- Provided data:
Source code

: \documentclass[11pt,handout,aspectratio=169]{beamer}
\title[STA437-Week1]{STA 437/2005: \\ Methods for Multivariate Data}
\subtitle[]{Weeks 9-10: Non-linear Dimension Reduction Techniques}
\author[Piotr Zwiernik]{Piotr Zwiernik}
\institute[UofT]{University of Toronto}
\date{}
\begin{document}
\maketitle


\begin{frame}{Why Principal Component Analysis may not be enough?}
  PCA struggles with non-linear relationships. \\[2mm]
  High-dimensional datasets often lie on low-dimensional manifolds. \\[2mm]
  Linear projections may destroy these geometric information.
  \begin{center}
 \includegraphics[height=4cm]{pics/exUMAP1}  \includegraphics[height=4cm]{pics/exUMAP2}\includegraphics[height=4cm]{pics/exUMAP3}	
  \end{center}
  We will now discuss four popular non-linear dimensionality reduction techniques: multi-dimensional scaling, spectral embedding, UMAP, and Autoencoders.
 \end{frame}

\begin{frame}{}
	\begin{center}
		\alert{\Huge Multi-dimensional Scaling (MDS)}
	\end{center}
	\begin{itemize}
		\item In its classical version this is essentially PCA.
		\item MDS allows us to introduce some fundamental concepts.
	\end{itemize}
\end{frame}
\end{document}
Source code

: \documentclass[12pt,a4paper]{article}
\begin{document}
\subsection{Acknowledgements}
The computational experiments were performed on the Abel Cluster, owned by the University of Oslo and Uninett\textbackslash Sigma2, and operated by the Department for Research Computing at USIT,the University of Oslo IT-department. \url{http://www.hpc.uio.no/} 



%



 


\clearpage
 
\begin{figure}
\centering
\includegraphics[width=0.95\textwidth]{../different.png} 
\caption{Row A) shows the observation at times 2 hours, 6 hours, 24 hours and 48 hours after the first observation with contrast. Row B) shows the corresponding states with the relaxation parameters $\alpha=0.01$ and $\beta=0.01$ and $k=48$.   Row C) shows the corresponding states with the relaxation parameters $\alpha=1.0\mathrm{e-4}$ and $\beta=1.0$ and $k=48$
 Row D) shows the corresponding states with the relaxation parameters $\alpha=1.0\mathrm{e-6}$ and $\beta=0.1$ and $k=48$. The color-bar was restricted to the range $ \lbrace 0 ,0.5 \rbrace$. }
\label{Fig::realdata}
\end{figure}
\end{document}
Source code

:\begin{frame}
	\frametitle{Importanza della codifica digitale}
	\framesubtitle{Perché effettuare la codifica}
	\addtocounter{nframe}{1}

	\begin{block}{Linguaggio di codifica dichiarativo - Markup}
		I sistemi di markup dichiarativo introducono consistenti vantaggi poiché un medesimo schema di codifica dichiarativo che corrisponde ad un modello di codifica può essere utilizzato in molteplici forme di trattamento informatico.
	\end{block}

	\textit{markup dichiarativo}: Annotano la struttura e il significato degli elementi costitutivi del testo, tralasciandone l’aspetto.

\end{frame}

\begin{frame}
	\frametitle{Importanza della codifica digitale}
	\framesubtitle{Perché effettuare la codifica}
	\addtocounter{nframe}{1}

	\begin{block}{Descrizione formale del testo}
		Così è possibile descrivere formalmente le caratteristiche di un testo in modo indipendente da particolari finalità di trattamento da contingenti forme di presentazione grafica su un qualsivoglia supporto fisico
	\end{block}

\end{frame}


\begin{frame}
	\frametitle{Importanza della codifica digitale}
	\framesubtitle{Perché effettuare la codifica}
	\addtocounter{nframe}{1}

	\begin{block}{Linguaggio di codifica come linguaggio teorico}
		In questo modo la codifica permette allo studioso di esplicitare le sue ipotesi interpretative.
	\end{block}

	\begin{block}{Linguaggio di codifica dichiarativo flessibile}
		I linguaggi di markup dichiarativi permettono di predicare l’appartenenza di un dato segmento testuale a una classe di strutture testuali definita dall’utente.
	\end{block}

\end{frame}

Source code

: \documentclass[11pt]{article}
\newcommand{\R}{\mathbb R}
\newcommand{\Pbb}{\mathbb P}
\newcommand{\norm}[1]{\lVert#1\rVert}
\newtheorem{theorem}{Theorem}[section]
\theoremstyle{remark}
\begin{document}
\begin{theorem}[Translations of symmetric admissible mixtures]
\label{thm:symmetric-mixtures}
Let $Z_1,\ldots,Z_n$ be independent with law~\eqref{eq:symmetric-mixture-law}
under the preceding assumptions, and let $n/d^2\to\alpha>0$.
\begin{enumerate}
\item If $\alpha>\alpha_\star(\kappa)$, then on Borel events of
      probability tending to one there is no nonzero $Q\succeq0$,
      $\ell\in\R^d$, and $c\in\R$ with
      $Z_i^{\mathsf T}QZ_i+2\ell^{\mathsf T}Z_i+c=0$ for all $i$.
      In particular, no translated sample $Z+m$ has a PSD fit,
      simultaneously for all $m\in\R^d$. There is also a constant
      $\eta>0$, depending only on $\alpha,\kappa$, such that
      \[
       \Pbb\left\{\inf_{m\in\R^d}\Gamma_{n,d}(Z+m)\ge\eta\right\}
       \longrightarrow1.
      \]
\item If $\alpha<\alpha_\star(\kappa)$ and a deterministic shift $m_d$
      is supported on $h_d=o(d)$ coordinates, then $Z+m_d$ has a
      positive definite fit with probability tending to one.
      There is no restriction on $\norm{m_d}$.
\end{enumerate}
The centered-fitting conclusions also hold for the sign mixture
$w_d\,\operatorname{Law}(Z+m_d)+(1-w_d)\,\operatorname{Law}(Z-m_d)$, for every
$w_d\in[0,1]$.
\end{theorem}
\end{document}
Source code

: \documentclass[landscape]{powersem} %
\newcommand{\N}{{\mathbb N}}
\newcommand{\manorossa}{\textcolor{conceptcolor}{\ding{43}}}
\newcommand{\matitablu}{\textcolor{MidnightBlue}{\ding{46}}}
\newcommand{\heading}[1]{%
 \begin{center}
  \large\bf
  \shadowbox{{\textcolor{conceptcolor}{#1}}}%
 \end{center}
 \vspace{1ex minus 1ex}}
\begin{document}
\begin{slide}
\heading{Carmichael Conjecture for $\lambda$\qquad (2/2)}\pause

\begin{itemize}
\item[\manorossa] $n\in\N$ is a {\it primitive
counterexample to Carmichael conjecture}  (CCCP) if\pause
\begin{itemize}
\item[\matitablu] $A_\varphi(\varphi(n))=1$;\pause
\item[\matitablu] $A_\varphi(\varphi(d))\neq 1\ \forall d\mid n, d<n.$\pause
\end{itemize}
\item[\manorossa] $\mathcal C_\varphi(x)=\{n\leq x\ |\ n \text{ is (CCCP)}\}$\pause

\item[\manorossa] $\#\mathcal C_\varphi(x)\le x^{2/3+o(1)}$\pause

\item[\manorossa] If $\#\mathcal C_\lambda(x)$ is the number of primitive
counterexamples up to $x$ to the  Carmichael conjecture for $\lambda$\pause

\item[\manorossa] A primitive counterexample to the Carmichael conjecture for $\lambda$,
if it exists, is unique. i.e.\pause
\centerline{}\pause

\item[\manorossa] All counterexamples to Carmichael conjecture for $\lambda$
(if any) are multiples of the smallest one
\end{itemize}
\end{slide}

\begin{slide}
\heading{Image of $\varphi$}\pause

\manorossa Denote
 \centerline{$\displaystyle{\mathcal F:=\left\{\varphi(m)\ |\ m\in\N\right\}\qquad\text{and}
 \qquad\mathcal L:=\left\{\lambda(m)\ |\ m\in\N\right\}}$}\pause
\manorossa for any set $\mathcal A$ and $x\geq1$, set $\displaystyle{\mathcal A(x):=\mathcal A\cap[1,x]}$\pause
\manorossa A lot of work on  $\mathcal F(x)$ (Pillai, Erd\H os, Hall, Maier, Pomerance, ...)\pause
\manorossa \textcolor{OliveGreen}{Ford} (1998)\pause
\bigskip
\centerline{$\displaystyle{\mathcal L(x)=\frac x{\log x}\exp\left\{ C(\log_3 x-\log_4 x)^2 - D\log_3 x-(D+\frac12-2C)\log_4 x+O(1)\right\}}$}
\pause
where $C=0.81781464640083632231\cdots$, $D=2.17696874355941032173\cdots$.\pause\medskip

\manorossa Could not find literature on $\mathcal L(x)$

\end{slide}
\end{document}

- Assigned task:
Each line in the records above that contains the word "then" must be copied.

- Answer to this exercise:
\item If $\alpha>\alpha_\star(\kappa)$, then on Borel events of
      is supported on $h_d=o(d)$ coordinates, then $Z+m_d$ has a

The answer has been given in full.